WHAT TO WORK ON =>
Please state how many lines of the material contain "entry", giving nothing but the number.

_ _ _ _

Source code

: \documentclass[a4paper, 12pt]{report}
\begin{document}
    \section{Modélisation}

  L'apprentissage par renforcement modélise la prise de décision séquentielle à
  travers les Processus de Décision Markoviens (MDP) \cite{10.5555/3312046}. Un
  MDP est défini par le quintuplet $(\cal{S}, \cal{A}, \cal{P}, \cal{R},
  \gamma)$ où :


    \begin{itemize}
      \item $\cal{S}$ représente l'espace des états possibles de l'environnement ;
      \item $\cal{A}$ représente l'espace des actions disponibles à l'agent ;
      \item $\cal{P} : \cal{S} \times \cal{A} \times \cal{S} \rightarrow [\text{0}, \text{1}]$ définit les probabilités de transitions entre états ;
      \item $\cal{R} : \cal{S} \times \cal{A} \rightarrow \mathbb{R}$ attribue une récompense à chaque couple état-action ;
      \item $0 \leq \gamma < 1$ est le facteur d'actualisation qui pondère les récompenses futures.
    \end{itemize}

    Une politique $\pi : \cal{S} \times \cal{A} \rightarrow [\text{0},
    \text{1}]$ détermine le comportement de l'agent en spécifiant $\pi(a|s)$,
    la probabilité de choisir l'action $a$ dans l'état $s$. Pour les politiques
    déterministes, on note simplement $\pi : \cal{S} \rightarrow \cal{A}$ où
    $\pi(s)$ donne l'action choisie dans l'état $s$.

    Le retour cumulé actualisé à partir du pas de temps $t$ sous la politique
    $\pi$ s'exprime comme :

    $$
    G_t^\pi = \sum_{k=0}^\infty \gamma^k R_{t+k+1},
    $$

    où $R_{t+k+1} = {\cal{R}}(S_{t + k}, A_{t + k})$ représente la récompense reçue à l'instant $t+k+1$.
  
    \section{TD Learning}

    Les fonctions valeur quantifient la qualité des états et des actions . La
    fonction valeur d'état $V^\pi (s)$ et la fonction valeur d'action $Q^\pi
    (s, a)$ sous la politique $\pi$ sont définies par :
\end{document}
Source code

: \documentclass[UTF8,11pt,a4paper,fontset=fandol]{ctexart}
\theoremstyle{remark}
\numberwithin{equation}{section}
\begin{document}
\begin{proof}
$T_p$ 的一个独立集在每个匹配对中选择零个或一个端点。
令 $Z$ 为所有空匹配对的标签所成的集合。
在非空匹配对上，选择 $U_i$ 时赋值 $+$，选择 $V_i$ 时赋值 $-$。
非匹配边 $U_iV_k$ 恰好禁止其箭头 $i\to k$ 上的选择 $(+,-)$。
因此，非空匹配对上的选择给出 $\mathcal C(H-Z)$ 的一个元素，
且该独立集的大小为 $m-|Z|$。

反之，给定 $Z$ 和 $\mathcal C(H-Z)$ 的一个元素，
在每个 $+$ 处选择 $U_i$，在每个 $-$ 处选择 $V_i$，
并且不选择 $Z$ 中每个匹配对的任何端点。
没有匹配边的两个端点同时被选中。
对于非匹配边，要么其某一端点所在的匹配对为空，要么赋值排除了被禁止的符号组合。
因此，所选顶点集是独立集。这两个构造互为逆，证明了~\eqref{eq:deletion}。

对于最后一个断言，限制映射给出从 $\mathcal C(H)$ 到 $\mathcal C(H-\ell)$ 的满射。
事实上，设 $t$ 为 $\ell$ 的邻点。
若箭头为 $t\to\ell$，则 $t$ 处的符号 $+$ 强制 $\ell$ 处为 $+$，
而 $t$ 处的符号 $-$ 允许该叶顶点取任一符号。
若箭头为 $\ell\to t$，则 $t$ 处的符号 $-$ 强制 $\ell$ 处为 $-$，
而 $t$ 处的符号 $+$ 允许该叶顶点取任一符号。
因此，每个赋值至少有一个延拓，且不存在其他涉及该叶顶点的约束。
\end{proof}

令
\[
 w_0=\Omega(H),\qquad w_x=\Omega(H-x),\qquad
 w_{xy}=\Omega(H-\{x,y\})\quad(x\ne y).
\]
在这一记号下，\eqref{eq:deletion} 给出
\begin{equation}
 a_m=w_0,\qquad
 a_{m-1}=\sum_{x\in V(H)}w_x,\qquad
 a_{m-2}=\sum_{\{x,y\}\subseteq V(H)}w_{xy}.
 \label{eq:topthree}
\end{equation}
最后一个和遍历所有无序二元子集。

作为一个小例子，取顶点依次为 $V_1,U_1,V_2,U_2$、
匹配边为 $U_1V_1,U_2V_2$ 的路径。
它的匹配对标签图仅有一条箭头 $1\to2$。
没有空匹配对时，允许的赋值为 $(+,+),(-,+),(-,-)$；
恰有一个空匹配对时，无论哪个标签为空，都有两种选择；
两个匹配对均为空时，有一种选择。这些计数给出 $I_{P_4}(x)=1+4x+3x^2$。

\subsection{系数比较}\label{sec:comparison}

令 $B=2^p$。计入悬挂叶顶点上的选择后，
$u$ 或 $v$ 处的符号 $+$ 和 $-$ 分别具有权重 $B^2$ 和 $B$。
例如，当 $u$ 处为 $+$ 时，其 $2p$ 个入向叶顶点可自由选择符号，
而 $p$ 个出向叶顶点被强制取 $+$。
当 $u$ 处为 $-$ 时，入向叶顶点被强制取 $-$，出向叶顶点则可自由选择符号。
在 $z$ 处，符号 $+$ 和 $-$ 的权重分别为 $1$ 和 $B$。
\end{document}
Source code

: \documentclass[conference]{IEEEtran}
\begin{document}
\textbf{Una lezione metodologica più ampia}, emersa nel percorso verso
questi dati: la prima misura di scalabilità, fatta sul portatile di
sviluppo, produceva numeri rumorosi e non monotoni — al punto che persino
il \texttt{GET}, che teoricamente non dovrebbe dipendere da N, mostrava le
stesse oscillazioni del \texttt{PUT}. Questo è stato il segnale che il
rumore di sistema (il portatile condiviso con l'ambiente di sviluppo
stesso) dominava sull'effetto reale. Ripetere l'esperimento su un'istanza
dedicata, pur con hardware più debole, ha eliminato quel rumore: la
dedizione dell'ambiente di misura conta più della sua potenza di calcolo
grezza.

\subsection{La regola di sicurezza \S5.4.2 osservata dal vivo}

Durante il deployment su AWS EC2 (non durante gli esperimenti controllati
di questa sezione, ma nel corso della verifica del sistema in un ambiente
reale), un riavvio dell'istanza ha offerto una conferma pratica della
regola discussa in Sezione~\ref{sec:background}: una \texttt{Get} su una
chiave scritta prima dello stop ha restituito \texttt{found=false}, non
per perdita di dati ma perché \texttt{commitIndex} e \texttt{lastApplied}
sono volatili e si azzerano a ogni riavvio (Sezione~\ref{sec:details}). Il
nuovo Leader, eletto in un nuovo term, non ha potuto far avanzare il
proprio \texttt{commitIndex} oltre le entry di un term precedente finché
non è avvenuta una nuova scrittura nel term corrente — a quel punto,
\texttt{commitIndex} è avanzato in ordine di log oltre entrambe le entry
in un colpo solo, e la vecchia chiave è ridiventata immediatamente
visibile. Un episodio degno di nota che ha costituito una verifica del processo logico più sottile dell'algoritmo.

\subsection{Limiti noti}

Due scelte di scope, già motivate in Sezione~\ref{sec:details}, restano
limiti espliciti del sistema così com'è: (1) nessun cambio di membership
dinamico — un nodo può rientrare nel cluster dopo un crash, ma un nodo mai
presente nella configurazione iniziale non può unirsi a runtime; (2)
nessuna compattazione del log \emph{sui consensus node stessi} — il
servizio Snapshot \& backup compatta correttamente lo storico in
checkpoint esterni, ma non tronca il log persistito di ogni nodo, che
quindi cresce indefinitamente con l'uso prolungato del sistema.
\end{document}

_ _ _ _

RESULT BELOW =>
2